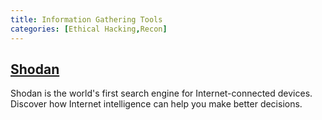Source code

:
 ```yaml
---
title: Information Gathering Tools
categories: [Ethical Hacking,Recon]
---
```


## [Shodan](https://www.shodan.io/)

Shodan is the world's first search engine for Internet-connected devices. Discover how Internet intelligence can help you make better decisions.

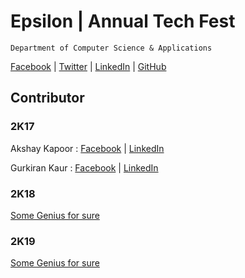 # Epsilon | Annual Tech Fest
```
Department of Computer Science & Applications
```
[Facebook](https://www.facebook.com/official.dcsa) | [Twitter](https://twitter.com/OfficialDCSA) | [LinkedIn](https://www.linkedin.com/school/13305516) | [GitHub](https://github.com/DCSA-PU)

## Contributor

### 2K17
Akshay Kapoor : [Facebook](https://www.facebook.com/mailme.akshaykapoor) | [LinkedIn](https://www.linkedin.com/in/the-ak)

Gurkiran Kaur : [Facebook](https://www.facebook.com/profile.php?id=1851910042) | [LinkedIn](https://www.linkedin.com/in/gurkiran)

### 2K18
[Some Genius for sure](https://http://motherfuckingwebsite.com/)

### 2K19
[Some Genius for sure](https://http://motherfuckingwebsite.com/)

■ Work to complete
Scan the records for the string "Shodan" and show every line that contains it.

■ Answer to the exercise
## [Shodan](https://www.shodan.io/)
Shodan is the world's first search engine for Internet-connected devices. Discover how Internet intelligence can help you make better decisions.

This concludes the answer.